Recognizing Multiple Determinants of Health in Predictive Analytics

Introduction:

Certain populations require special attention to assist them in managing their care. Individuals with persistent high costs are especially challenging. Identifying individuals with high costs, whose cost of care can be influenced, will help care managers better allocate their limited resources. Unfortunately, most models for predicting persistent high costs focus solely on factors related to the individual. This approach ignores decades of research highlighting the multiple determinants of health. The public health social ecological model exemplifies a more robust view of the determinants of health. The importance of this model in explaining health care utilization is illustrated in this presentation where we present applied predictive analytic models developed for commercial payers targeting care management at "impactable" persistent high cost members.

Methods and Findings:

Three years of total cost of care claims data in a large commercial payer data base along with community level and provider level data were analyzed to identify persistent high cost members and the factors that contributed to “persistence” year over year.
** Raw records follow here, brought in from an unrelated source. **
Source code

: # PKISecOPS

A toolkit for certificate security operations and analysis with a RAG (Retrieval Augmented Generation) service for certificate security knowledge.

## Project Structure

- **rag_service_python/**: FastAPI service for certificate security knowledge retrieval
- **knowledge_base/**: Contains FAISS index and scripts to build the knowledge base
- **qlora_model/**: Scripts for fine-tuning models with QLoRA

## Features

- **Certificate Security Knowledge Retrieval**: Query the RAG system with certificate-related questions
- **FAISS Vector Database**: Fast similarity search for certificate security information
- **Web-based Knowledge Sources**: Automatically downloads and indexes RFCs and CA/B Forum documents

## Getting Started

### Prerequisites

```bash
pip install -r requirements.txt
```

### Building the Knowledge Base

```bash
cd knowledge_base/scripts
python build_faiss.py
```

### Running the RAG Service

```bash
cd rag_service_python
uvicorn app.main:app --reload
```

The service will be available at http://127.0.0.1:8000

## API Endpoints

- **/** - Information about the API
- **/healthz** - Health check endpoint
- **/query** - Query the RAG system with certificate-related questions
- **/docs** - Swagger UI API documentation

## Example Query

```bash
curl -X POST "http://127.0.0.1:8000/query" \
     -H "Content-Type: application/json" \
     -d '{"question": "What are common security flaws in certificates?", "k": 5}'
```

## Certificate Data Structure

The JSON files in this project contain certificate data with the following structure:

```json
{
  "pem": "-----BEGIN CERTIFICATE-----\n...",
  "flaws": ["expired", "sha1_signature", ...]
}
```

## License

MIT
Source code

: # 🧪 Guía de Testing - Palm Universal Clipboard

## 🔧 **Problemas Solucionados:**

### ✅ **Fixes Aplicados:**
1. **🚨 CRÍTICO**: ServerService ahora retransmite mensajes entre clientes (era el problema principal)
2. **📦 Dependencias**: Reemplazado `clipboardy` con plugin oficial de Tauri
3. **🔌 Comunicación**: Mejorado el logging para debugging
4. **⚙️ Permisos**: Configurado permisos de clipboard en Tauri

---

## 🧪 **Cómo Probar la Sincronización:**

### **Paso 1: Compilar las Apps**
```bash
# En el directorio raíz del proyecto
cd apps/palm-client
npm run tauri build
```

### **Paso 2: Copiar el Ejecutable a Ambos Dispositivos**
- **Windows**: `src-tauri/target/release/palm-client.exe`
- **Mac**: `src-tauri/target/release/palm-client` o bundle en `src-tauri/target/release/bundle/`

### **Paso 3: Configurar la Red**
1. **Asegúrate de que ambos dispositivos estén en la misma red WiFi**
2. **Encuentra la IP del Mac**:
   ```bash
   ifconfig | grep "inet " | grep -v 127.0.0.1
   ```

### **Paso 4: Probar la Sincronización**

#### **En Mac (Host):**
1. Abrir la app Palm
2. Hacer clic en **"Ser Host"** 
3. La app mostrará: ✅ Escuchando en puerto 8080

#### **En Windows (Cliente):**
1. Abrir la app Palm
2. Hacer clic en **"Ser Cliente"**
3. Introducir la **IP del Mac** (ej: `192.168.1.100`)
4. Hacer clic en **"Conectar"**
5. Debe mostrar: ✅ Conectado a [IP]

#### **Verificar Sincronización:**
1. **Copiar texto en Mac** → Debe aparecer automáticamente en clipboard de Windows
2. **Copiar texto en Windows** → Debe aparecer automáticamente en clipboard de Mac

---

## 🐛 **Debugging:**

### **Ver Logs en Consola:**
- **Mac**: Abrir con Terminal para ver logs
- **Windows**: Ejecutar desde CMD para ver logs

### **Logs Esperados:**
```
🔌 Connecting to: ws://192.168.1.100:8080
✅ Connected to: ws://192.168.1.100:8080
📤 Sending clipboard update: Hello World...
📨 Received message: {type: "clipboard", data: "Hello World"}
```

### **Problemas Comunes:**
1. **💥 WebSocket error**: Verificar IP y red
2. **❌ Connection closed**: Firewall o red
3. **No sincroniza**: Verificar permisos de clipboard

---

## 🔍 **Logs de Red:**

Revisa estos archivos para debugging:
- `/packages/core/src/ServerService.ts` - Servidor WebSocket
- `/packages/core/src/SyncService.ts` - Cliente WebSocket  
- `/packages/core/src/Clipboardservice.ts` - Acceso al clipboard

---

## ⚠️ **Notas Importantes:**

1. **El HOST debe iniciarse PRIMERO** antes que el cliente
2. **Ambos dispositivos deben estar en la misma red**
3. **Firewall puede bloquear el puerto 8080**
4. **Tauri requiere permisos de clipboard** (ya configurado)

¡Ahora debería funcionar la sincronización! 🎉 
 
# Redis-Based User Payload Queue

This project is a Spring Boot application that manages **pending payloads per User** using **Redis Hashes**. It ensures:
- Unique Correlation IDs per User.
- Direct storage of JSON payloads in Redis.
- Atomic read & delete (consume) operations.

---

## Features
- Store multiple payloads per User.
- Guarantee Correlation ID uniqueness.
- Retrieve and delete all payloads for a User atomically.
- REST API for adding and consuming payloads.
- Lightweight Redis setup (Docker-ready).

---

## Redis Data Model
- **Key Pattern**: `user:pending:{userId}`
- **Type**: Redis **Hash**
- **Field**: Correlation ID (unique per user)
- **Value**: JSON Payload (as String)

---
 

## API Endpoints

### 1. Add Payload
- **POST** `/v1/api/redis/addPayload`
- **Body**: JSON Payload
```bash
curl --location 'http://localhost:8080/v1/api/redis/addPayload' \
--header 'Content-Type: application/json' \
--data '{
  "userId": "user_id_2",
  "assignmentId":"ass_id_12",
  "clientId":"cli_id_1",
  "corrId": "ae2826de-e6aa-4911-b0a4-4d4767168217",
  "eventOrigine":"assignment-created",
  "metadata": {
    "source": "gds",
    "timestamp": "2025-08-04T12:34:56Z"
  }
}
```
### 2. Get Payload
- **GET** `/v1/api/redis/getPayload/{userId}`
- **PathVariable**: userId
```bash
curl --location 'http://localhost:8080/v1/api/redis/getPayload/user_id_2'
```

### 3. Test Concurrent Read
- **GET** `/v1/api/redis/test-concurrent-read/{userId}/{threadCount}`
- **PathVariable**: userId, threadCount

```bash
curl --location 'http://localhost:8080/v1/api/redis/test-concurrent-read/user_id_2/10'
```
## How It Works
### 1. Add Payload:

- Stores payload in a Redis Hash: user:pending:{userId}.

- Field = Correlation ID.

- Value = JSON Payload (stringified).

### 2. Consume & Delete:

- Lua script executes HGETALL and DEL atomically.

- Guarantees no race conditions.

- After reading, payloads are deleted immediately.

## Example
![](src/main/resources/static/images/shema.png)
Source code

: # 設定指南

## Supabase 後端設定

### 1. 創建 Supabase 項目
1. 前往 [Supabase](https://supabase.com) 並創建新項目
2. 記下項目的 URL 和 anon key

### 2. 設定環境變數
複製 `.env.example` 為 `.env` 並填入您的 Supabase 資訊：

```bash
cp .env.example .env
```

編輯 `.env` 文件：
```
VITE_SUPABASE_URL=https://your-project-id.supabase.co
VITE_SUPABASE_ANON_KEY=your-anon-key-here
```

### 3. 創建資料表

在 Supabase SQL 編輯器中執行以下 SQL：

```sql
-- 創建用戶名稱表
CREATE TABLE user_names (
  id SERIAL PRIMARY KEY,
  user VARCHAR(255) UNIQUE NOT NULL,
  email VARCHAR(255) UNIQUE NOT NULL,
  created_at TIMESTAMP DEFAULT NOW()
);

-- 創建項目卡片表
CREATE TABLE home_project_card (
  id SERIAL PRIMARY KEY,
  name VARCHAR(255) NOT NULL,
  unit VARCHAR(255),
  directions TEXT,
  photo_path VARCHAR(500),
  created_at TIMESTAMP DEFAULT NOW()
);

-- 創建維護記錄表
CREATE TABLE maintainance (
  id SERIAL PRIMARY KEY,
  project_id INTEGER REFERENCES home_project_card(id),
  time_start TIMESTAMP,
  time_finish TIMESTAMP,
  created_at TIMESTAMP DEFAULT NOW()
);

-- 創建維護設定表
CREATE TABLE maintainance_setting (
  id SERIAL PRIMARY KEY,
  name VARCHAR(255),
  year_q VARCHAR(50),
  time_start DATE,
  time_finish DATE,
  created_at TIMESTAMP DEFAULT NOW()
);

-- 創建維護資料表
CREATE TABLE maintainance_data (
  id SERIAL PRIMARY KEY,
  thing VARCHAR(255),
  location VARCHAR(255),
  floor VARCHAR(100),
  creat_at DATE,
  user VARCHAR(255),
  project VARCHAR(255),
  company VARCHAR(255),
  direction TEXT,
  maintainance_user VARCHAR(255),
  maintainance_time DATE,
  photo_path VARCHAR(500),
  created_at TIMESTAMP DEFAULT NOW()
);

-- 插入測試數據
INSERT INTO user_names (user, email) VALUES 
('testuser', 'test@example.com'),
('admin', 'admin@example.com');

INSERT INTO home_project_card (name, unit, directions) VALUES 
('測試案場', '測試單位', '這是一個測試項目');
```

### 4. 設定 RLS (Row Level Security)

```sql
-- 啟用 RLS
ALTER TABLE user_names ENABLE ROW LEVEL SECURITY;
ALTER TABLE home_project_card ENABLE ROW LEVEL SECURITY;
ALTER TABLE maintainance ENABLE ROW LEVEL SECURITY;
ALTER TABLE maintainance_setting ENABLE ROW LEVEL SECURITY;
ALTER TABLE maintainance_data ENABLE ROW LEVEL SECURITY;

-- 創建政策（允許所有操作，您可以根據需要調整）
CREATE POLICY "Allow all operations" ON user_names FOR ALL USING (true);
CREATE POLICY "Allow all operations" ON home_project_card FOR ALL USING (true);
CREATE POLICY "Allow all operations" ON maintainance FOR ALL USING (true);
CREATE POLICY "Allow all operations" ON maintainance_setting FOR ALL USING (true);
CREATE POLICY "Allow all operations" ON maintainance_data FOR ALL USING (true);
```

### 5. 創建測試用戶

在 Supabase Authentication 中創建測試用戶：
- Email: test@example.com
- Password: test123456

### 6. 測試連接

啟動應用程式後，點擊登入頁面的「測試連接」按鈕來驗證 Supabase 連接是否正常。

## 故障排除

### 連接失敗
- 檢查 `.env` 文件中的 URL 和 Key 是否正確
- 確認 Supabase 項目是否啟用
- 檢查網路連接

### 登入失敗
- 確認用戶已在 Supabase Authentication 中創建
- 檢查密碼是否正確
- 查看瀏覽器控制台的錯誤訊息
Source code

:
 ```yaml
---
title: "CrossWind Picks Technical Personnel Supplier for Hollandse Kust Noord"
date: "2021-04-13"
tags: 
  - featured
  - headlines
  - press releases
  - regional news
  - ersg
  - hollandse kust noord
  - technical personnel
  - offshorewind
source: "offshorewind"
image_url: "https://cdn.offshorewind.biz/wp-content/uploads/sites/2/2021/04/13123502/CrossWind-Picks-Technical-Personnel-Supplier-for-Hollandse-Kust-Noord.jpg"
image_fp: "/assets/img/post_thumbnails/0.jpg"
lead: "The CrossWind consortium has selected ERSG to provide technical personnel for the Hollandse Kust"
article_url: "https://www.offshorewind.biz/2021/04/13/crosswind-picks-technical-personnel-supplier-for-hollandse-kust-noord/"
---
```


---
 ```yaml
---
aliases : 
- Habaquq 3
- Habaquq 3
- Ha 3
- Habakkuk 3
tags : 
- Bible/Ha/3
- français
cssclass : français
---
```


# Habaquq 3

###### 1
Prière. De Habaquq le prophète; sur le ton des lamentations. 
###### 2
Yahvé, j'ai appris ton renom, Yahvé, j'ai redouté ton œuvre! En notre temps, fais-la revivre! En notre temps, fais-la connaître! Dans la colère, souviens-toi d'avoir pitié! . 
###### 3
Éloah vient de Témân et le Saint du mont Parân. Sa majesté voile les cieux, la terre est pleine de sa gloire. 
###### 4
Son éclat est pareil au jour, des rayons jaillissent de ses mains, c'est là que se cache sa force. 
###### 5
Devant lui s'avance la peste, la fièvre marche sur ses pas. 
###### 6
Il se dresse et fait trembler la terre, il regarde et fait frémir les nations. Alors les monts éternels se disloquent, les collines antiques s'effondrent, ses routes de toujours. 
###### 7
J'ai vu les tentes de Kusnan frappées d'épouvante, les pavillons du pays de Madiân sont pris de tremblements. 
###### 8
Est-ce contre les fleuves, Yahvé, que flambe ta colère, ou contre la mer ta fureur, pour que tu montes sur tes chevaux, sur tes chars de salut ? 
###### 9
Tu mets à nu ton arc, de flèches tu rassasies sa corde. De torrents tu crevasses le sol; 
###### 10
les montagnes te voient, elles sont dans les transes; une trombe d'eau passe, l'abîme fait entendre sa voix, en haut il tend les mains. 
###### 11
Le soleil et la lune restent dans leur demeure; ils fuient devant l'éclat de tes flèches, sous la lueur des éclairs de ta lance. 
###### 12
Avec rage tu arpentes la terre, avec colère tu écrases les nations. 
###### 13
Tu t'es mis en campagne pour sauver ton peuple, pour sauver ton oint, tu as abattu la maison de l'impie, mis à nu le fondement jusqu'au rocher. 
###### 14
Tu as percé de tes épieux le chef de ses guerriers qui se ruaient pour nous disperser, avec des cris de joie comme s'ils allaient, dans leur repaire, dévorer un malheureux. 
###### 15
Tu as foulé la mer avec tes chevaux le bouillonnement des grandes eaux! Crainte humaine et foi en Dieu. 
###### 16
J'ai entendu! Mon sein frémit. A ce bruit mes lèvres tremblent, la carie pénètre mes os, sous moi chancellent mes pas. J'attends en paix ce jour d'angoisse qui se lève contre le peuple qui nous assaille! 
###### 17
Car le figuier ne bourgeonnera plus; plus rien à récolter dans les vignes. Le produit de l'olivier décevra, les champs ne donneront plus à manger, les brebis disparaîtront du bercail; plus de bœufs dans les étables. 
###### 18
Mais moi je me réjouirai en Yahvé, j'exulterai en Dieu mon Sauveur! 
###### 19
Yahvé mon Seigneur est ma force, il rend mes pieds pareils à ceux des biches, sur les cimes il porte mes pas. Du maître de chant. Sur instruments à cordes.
Community, health care system, direct provider, and patient level factors were assessed in logistic regression models. C statistics approaching .80 were achieved with the full complement of variables and substantially lower statistics were achieved with only person level characteristics. Including multiple determinants of health in predictive models increases their predictive accuracy.

Discussion and Conclusion:

As predictive analytics matures and narrows in targeting populations and outcomes, it is important to recognize that not all outcomes are the result of individual behaviors or disease processes. Establishing the context of care from multiple data sources will focus attention on system interventions as well as care management for individuals attempting to navigate complex care patterns.